I valued your last comment. It was a clear, succinct, helpful description. I think I am now catching for the first time (sorry I’m slow!) the heart of your argument:
Paul lists some kinds of heterosexual behavior that are wrong, but that doesn’t mean all heterosexual sex is wrong. In Rom 1 and 1 Cor 6 Paul is also listing some kinds of same-sex behavior that are wrong (you identify the kinds: it’s out of control lust in Romans 1 and exploitive activities in 1 Cor 6). But again, as you point out, that doesn’t mean that all same-sex sex is wrong.
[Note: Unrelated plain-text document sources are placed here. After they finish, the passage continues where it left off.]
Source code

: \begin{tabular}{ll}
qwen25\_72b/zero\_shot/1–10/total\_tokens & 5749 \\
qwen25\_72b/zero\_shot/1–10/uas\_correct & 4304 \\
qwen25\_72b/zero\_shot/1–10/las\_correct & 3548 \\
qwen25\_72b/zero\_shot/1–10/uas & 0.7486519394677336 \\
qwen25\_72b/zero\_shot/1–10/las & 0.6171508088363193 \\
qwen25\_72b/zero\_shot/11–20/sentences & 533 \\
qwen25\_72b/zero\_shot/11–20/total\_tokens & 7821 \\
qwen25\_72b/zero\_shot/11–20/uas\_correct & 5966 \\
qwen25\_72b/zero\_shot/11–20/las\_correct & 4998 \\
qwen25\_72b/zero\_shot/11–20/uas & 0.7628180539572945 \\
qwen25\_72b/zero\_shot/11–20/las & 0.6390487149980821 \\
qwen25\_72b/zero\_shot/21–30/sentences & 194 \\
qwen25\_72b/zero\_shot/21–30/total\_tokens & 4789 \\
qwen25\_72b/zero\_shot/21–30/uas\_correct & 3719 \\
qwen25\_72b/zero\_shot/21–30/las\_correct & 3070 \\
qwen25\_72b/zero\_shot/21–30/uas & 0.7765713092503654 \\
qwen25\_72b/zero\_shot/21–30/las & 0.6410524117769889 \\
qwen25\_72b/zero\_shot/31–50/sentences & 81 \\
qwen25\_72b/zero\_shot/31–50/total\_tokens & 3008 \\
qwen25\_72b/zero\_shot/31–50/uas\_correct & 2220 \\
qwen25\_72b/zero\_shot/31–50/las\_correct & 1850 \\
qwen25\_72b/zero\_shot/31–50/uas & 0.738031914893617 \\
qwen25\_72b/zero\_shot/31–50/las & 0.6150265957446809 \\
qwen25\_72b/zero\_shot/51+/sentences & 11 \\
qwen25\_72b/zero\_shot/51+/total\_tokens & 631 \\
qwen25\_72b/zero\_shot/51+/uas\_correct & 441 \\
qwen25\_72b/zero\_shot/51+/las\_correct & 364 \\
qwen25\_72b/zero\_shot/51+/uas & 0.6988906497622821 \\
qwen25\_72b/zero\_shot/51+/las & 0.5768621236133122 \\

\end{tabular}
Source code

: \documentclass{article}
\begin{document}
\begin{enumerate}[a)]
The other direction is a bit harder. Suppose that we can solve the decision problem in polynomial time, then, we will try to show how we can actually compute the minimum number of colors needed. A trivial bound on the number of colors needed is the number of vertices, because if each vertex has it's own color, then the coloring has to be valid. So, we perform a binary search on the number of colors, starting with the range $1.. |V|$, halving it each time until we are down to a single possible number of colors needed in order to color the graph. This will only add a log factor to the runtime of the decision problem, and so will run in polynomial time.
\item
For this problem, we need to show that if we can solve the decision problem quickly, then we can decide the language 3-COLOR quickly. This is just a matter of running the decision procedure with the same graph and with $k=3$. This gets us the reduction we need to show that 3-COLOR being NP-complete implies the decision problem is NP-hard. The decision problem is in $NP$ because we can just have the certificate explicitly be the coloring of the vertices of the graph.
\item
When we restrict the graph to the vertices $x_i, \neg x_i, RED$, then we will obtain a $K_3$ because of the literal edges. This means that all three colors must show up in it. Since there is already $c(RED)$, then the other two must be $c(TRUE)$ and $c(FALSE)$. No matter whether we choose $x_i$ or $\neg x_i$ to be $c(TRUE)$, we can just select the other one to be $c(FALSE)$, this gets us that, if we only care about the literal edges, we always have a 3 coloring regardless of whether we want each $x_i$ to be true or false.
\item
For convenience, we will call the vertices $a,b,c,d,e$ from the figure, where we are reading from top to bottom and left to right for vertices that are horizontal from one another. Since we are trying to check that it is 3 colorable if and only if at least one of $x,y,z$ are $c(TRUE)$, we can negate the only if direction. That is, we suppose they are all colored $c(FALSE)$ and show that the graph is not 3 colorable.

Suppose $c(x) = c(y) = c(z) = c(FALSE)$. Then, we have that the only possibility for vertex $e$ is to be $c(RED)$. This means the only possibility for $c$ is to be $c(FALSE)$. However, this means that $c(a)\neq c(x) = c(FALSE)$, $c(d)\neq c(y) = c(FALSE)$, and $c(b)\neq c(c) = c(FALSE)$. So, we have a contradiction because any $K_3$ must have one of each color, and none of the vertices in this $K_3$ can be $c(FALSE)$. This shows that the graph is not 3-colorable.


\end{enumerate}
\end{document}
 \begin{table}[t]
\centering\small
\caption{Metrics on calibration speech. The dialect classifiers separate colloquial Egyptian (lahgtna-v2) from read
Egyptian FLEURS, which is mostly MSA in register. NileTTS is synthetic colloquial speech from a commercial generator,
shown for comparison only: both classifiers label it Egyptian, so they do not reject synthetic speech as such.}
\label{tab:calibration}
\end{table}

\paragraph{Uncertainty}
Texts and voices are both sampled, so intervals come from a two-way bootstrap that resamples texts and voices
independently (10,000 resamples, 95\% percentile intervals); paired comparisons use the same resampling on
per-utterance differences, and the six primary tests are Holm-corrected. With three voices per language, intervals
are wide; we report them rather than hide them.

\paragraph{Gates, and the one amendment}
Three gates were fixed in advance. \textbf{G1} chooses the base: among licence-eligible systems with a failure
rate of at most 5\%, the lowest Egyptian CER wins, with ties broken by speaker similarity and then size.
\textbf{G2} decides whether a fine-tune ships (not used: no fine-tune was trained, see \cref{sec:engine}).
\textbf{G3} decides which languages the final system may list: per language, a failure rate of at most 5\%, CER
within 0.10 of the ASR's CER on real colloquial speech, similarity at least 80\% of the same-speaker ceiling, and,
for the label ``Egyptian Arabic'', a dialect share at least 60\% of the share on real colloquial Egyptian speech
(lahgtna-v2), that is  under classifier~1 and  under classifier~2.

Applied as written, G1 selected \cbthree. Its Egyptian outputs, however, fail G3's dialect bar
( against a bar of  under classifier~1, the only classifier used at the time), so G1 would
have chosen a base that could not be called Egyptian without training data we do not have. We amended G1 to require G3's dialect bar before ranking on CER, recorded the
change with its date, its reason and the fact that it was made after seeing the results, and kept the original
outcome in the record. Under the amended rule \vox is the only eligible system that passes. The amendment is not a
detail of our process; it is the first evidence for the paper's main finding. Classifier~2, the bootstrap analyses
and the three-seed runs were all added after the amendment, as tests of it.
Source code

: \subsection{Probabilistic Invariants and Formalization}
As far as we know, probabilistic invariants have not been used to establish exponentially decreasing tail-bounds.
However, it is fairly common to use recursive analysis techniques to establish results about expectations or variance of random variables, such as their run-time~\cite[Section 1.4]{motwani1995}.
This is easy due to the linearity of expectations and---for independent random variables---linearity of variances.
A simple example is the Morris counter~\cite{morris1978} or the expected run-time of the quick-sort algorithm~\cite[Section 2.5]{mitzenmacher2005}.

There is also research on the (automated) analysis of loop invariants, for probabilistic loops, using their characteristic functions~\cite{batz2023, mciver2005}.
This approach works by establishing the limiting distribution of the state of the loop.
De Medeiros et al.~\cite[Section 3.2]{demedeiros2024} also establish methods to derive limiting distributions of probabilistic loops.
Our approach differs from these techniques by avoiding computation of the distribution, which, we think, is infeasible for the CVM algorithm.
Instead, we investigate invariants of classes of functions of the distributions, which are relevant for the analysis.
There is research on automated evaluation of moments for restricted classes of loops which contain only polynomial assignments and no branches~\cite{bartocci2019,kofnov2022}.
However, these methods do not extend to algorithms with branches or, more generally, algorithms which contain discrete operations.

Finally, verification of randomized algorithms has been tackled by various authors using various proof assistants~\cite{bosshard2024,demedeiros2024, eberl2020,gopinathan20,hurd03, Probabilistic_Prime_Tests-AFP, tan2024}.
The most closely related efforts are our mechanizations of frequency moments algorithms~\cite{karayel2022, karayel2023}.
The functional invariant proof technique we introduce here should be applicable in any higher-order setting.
On that basis, it makes sense why you let the biblical trajectory toward inclusion and care for the marginalized nudge you toward the progressive stance.
However, what if such an understanding of Rom 1 and 1 Cor 6 is tenuous, as I perhaps show in my “Listening and responding to voices of inclusion” article on my GayMatter site? I think a parsimonious argument can easily and clearly be made that Paul is seeing same-sex behavior in general as wrong in those passages.
But that’s just what I think. I’m very interested in your response. Again, sorry that my article doesn’t have a way for you to respond there. But you are welcome to respond here on your blog; it may make it easier for you, too.